5 Tips to Prevent Sleep Deprivation
Six to eight hours of sleep every day is the amount of rest we need to keep our brain and body healthy and prepared for any challenge. When we’re young, we could manage with less sleep. But as we age, our ability to tolerate the sleep deprivation effects diminishes drastically. And when we find ourselves in a survival situation, the lack of proper sleep will influence us even more than in our usual daily life. Without a decent rest, our ability to think fast and overcome a potentially dangerous event will be limited or even life-threatening.
Over the past decades, numerous studies have shown the crucial role sleep presents for our immune system, memory, and metabolism. They’ve shown that lack of sleep increases the risk of developing severe medical conditions, like heart diseases or mood disorders, which could emerge under the pressure of an endurance situation. Sleep deprivation will increase our irritability and downsize our cognitive functions. Therefore, even if we got everything sorted out (preparing our supplies, the survival equipment, etc.), we may be in danger of making bad decisions if we don’t rest properly. This risk derives from the fact that lack of sleep will make us less vigilant than we should be and our reactions will be slower. I believe that preparedness doesn’t only mean taking care of supplies, but also of ourselves.
Thus, in a situation that requires us to be fully functional, like fighting for survival after a natural disaster or a cataclysmic event, sleep deprivation may be our worst enemy. Knowing how to prevent such a thing is essential for any responsible prepper. That is why I put together a short list of tips which are meant to help us get our necessary sleep so we could stay active, healthy and alert.
Avoid alcohol, caffeine, sedatives and late heavy meals
Drink coffee only in the morning! It takes almost 24 hours for the caffeine to fall out of our body, so keep this in mind for when you’ll feel like having a coffee to keep you going through the second part of a day. Alcohol is also a wrong choice, mainly strong distilled beverages. A heavy meal served too late into the night will only burden your digestive system, so you won’t be able to sleep. As to sedatives, they are in fact harmful for your sleeping cycle.
Breathe and meditate
Meditation is an excellent way to clear our minds. Calm breathing helps the process. Learn a few breathing techniques; they are quite easy to put into practice. Besides, they can be beneficial in stressful situations, because they help us be more attentive and receptive to what’s happening around us.
Invest in comfort
No matter where you’ll sleep, comfort is vital for a good rest. Find out what type of mattress suits you best. Check reviews like the ones trymattress.com offers and invest in proper sleeping equipment, especially if you’re preparing for sleeping in the wild. There are lots of great camping mattresses which make you feel like in a real bed.
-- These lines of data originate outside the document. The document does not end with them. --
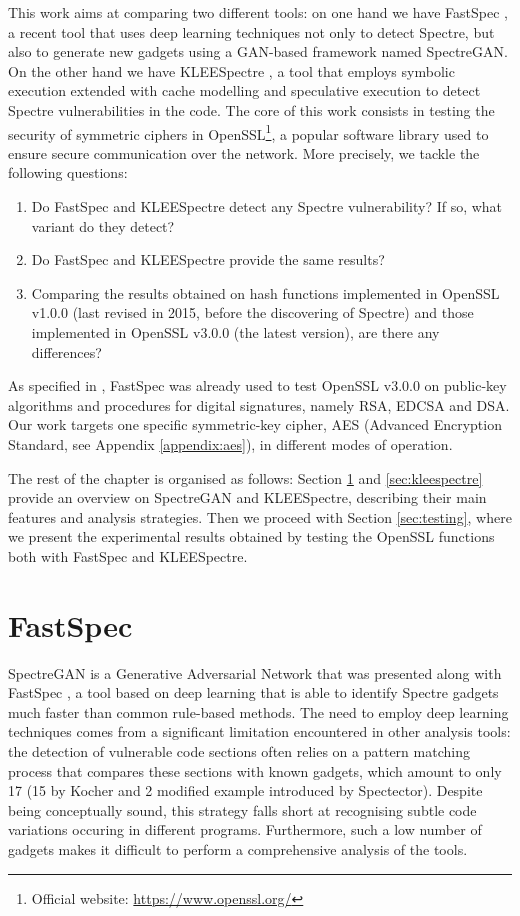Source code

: \documentclass[12pt,a4paper]{book}
\theoremstyle{definition}
\begin{document}
	This work aims at comparing two different tools: on one hand we have FastSpec \cite{Tol2021}, a recent tool that uses deep learning techniques not only to detect Spectre, but also to generate new gadgets using a GAN-based framework named SpectreGAN. On the other hand we have KLEESpectre \cite{Wang2020}, a tool that employs symbolic execution extended with cache modelling and speculative execution to detect Spectre vulnerabilities in the code. The core of this work consists in testing the security of symmetric ciphers in OpenSSL\footnote{Official website: \url{https://www.openssl.org/}}, a popular software library used to ensure secure communication over the network. 
	More precisely, we tackle the following questions: 
	\begin{enumerate}
		\item Do FastSpec and KLEESpectre detect any Spectre vulnerability? If so, what variant do they detect?
		\item Do FastSpec and KLEESpectre provide the same results?
		\item Comparing the results obtained on hash functions implemented in OpenSSL v1.0.0 (last revised in 2015, before the discovering of Spectre) and those implemented in OpenSSL v3.0.0 (the latest version), are there any differences? 
	\end{enumerate}
	As specified in \cite{Tol2021}, FastSpec was already used to test OpenSSL v3.0.0 on public-key algorithms and procedures for digital signatures, namely RSA, EDCSA and DSA. Our work targets one specific symmetric-key cipher, AES (Advanced Encryption Standard, see Appendix \ref{appendix:aes}), in different modes of operation. 
	
	The rest of the chapter is organised as follows: Section \ref{sec:fastspec} and \ref{sec:kleespectre} provide an overview on SpectreGAN and KLEESpectre, describing their main features and analysis strategies. Then we proceed with Section \ref{sec:testing}, where we present the experimental results obtained by testing the OpenSSL functions both with FastSpec and KLEESpectre. 

	\section{FastSpec}\label{sec:fastspec}
	SpectreGAN is a Generative Adversarial Network that was presented along with FastSpec \cite{Tol2021}, a tool based on deep learning that is able to identify Spectre gadgets much faster than common rule-based methods. The need to employ deep learning techniques comes from a significant limitation encountered in other analysis tools: the detection of vulnerable code sections often relies on a pattern matching process that compares these sections with known gadgets, which amount to only 17 (15 by Kocher \cite{Kocher2018} and 2 modified example introduced by Spectector). Despite being conceptually sound, this strategy falls short at recognising subtle code variations occuring in different programs. Furthermore, such a low number of gadgets makes it difficult to perform a comprehensive analysis of the tools.
	
\end{document}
30 minutes of physical activity every day will help you get a better sleep. It doesn’t have to be heavy exercising; you can just take a walk or a swim if you’re next to a lake or a river. Also, a balanced nutrition will prevent health-related symptoms from occurring during night time.
A short nap of 15 – 20 minutes during daytime is a smart trick to help your body fight sleep deprivation. If you are the type of person who can’t sleep during the day, learn to catnap: get a comfortable position, close your eyes and think of something pleasant. After 20 – 30 minutes of catnapping you should feel more energetic.